I have a table and multiple rows in bigquery. I want to have a report giving for each week the number of people landing on our download page, the number of download and then the percentage.
I developed this sql request
SELECT Q1.week_of_year, #We display the week
Q1.year, #We display the year
SUM(page_download_views) as page_download_views,
SUM(nb_download) as nb_download_per_week,
(SUM(nb_download) * 100/SUM(page_download_views)) as percentage_of_download #We calculate the percentage between page landing and download
FROM
#We get the number of people clicking on the button download
(SELECT
DISTINCT EXTRACT (WEEK from (PARSE_DATE('%Y%m%d', event_date))) as week_of_year,
EXTRACT (YEAR from (PARSE_DATE('%Y%m%d', event_date))) as year,
count(event_name) as nb_download
FROM `XXXXX-e78a5.analytics_247657392.events_*` WHERE event_name = 'landing_event_download_apk' GROUP BY event_date) AS Q1
RIGHT JOIN
#We get the number of people arriving on the page download
(SELECT
DISTINCT EXTRACT (WEEK from (PARSE_DATE('%Y%m%d', event_date))) as week_of_year,
count(event_name) as page_download_views
FROM `XXXXX-e78a5.analytics_247657392.events_*` WHERE event_name = 'page_download_view' GROUP BY event_date) AS Q2
ON Q1.week_of_year = Q2.week_of_year GROUP BY week_of_year, year order by year ASC;
But i don't know why, one of the line returned is not correct.

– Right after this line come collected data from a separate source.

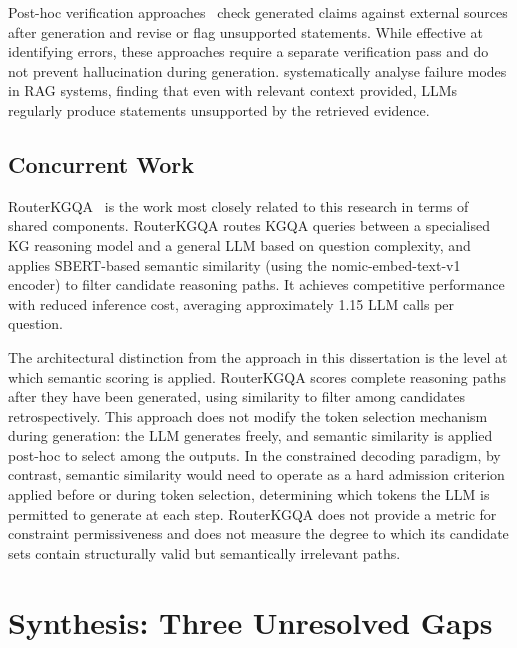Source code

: Post-hoc verification approaches~\citep{nakano2021webgpt, gao2023rarr} check generated claims against external sources after generation and revise or flag unsupported statements. While effective at identifying errors, these approaches require a separate verification pass and do not prevent hallucination during generation. \citet{agrawal2024mindful} systematically analyse failure modes in RAG systems, finding that even with relevant context provided, LLMs regularly produce statements unsupported by the retrieved evidence.

\subsection{Concurrent Work}

RouterKGQA~\citep{yuan2026routerkgqa} is the work most closely related to this research in terms of shared components. RouterKGQA routes KGQA queries between a specialised KG reasoning model and a general LLM based on question complexity, and applies SBERT-based semantic similarity (using the nomic-embed-text-v1 encoder) to filter candidate reasoning paths. It achieves competitive performance with reduced inference cost, averaging approximately 1.15 LLM calls per question.

The architectural distinction from the approach in this dissertation is the level at which semantic scoring is applied. RouterKGQA scores complete reasoning paths after they have been generated, using similarity to filter among candidates retrospectively. This approach does not modify the token selection mechanism during generation: the LLM generates freely, and semantic similarity is applied post-hoc to select among the outputs. In the constrained decoding paradigm, by contrast, semantic similarity would need to operate as a hard admission criterion applied before or during token selection, determining which tokens the LLM is permitted to generate at each step. RouterKGQA does not provide a metric for constraint permissiveness and does not measure the degree to which its candidate sets contain structurally valid but semantically irrelevant paths.

\section{Synthesis: Three Unresolved Gaps}
\label{sec:synthesis}

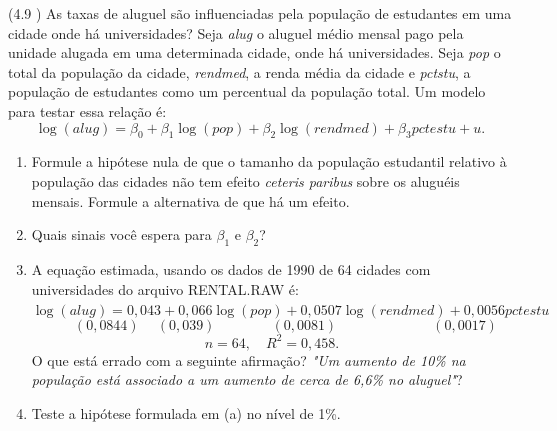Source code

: \documentclass[12pt,letterpaper, onecolumn]{exam}
\begin{document}
\begin{questions}
    
    \question (4.9 \citep{wooldridge2010}) As taxas de aluguel são influenciadas pela população de estudantes em uma cidade onde há universidades? Seja \textit{alug} o aluguel médio mensal pago pela unidade alugada em uma determinada cidade, onde há universidades. Seja \textit{pop} o total da população da cidade, \textit{rendmed}, a renda média da cidade e \textit{pctstu}, a população de estudantes como um percentual da população total. Um modelo para testar essa relação é:
    \[
    \log(alug) = \beta_0 + \beta_1\log(pop) + \beta_2\log(rendmed) + \beta_3pctestu + u.
    \]
    \begin{enumerate}[label = (\alph*)]
        \item Formule a hipótese nula de que o tamanho da população estudantil relativo à população das cidades não tem efeito \textit{ceteris paribus} sobre os aluguéis mensais. Formule a alternativa de que há um efeito.
        \item Quais sinais você espera para $\beta_1$ e $\beta_2$?
        \item A equação estimada, usando os dados de 1990 de 64 cidades com universidades do arquivo RENTAL.RAW é:
        \[
        \widehat{\log(alug)} = 0,043 + 0,066\log(pop) + 0,0507\log(rendmed) + 0,0056pctestu
        \]\vspace{-2.0em}\[
        \phantom{--} (0,0844) \phantom{-} (0,039) \phantom{----} (0,0081) \phantom{-------} (0,0017)
        \]\vspace{-1.em}\[
        n = 64, \quad R^2 = 0,458.
        \] O que está errado com a seguinte afirmação? \textit{"Um aumento de 10\% na população está associado a um aumento de cerca de 6,6\% no aluguel"}?
        \item Teste a hipótese formulada em (a) no nível de 1\%.
    \end{enumerate}
    

\
\



\end{questions}
\end{document}
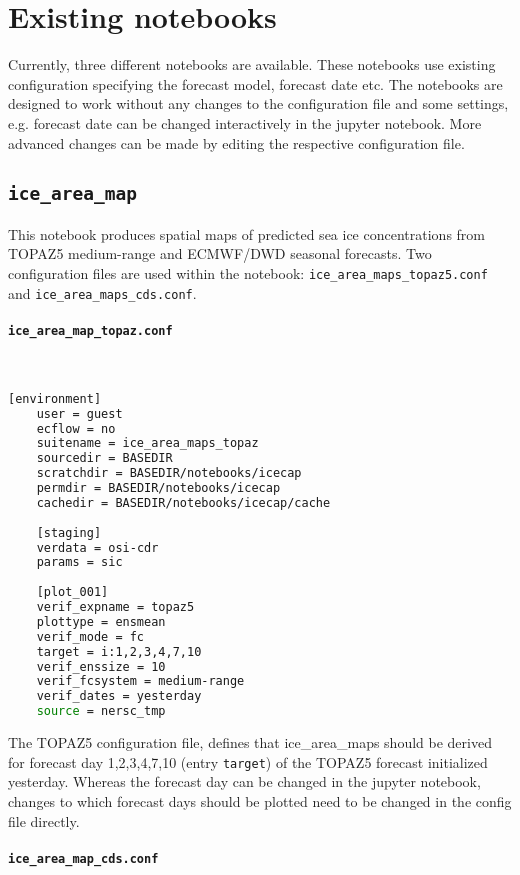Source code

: \documentclass[DIV=10, parskip=full]{scrreprt}
\newcommand{\notimplement}[1]{#1}
\begin{document}
\section{Existing notebooks}
\notimplement{Currently, three different notebooks are available. These notebooks use existing configuration specifying the forecast model, forecast date etc. The notebooks are designed to work without any changes to the configuration file and some settings, e.g. forecast date can be changed interactively in the jupyter notebook. More advanced changes can be made by editing the respective configuration file.   }

\subsection{\texttt{ice\_area\_map}}
This notebook produces spatial maps of predicted sea ice concentrations from TOPAZ5 medium-range and ECMWF/DWD seasonal forecasts. Two configuration files are used within the notebook: \texttt{ice\_area\_maps\_topaz5.conf} and \texttt{ice\_area\_maps\_cds.conf}.

\paragraph{\texttt{ice\_area\_map\_topaz.conf}}\mbox{}\\
\begin{lstlisting}[language=bash]
	[environment]
	user = guest
	ecflow = no
	suitename = ice_area_maps_topaz
	sourcedir = BASEDIR
	scratchdir = BASEDIR/notebooks/icecap
	permdir = BASEDIR/notebooks/icecap
	cachedir = BASEDIR/notebooks/icecap/cache
	
	[staging]
	verdata = osi-cdr
	params = sic
	
	[plot_001]
	verif_expname = topaz5
	plottype = ensmean
	verif_mode = fc
	target = i:1,2,3,4,7,10
	verif_enssize = 10
	verif_fcsystem = medium-range
	verif_dates = yesterday
	source = nersc_tmp
\end{lstlisting}

The TOPAZ5 configuration file, defines that ice\_area\_maps should be derived for forecast day 1,2,3,4,7,10 (entry \texttt{target}) of the TOPAZ5 forecast initialized yesterday. Whereas the forecast day can be changed in the jupyter notebook, changes to which forecast days should be plotted need to be changed in the config file directly.

\paragraph{\texttt{ice\_area\_map\_cds.conf}}\mbox{}\\
\end{document}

The SUM for the week 52, year 2022 instead of returning 529
is returning 1058
as nb_download_per_week and 6138
instead of 3069
for page_download_view
I don't really understand.
When i run a simple sql request test, just to check the number of download views to validate each row, i got the correct number of rows and data, but don't understand why during SUM, I don't have the correct SUM.

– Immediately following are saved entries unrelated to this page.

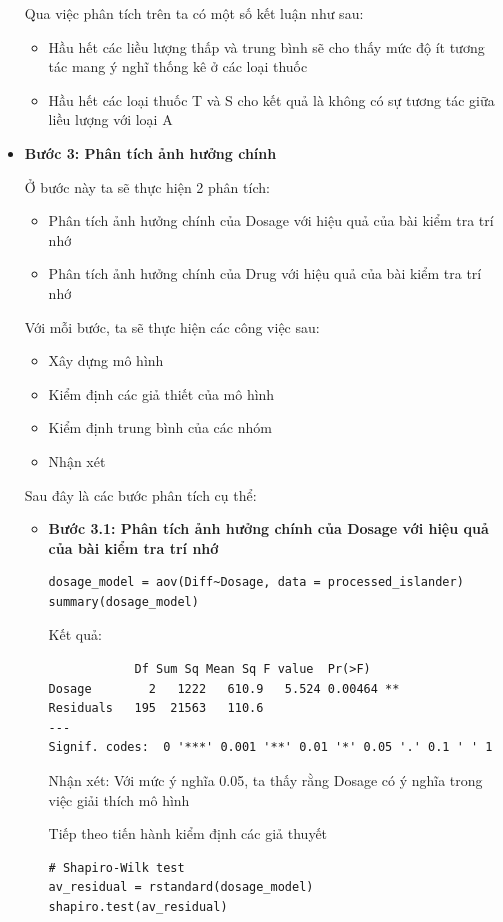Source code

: \begin{itemize}
    Qua việc phân tích trên ta có một số kết luận như sau:
    \begin{itemize}
        \item Hầu hết các liều lượng thấp và trung bình sẽ cho thấy mức độ ít tương tác mang ý nghĩ thống kê ở các loại thuốc
        \item Hầu hết các loại thuốc T và S cho kết quả là không có sự tương tác giữa liều lượng với loại A
    \end{itemize}
    \item \textbf{Bước 3: Phân tích ảnh hưởng chính}

    Ở bước này ta sẽ thực hiện 2 phân tích:
    \begin{itemize}
        \item Phân tích ảnh hưởng chính của Dosage với hiệu quả của bài kiểm tra trí nhớ
        \item Phân tích ảnh hưởng chính của Drug với hiệu quả của bài kiểm tra trí nhớ
    \end{itemize}
    Với mỗi bước, ta sẽ thực hiện các công việc sau:
    \begin{itemize}
        \item Xây dựng mô hình
        \item Kiểm định các giả thiết của mô hình
        \item Kiểm định trung bình của các nhóm
        \item Nhận xét
    \end{itemize}
    Sau đây là các bước phân tích cụ thể:
    \begin{itemize}
        \item \textbf{Bước 3.1: Phân tích ảnh hưởng chính của Dosage với hiệu quả của bài kiểm tra trí nhớ}
        \begin{lstlisting}
dosage_model = aov(Diff~Dosage, data = processed_islander)
summary(dosage_model)
        \end{lstlisting}
        Kết quả:
        \begin{lstlisting}
            Df Sum Sq Mean Sq F value  Pr(>F)   
Dosage        2   1222   610.9   5.524 0.00464 **
Residuals   195  21563   110.6                   
---
Signif. codes:  0 '***' 0.001 '**' 0.01 '*' 0.05 '.' 0.1 ' ' 1
        \end{lstlisting}
        Nhận xét: Với mức ý nghĩa 0.05, ta thấy rằng Dosage có ý nghĩa trong việc giải thích mô hình

        Tiếp theo tiến hành kiểm định các giả thuyết
        \begin{lstlisting}
# Shapiro-Wilk test
av_residual = rstandard(dosage_model)
shapiro.test(av_residual)


\end{lstlisting}
\end{itemize}
\end{itemize}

What did i do wrong ? Thanks
CodePudding user response:
It seems that the use of right join in the query is resulting in duplication of data. Since you have not provided the sample data, one workaround I can suggest i.e sum before joining that way you will not have data duplication. You can try the below sample query.
Query:
SELECT * from (
(
SELECT
year,
week_of_year,
SUM(nb_download)nb_download #sum of nb_download
FROM
(
#We get the number of people clicking on the button download
SELECT
DISTINCT EXTRACT (WEEK from (PARSE_DATE('%Y%m%d', event_date))) as week_of_year,
EXTRACT (YEAR from (PARSE_DATE('%Y%m%d', event_date))) as year,
count(event_name) as nb_download
FROM `XXXXX-e78a5.analytics_247657392.events_*` WHERE event_name = 'landing_event_download_apk' GROUP BY event_date
)group by year,week_of_year
) AS Q1
RIGHT JOIN
(
SELECT year,week_of_year,
sum(page_download_views)page_download_views #sum of page_download_views
from(
#We get the number of people arriving on the page download
SELECT
DISTINCT EXTRACT (WEEK from (PARSE_DATE('%Y%m%d', event_date))) as week_of_year,
EXTRACT (YEAR from (PARSE_DATE('%Y%m%d', event_date))) as year,
count(event_name) as page_download_views
FROM `XXXXX-e78a5.analytics_247657392.events_*` WHERE event_name = 'page_download_view' GROUP BY event_date
) group by year,week_of_year
)as Q2
on Q1.year = Q2.year
and Q1.week_of_year = Q2.week_of_year
)
Above is a sample, please correct syntax if needed. The goal is to either remove duplication after joining the data or join the data after summation.
If this does not help you to resolve your issue please add some sample data so that we can give an exact solution.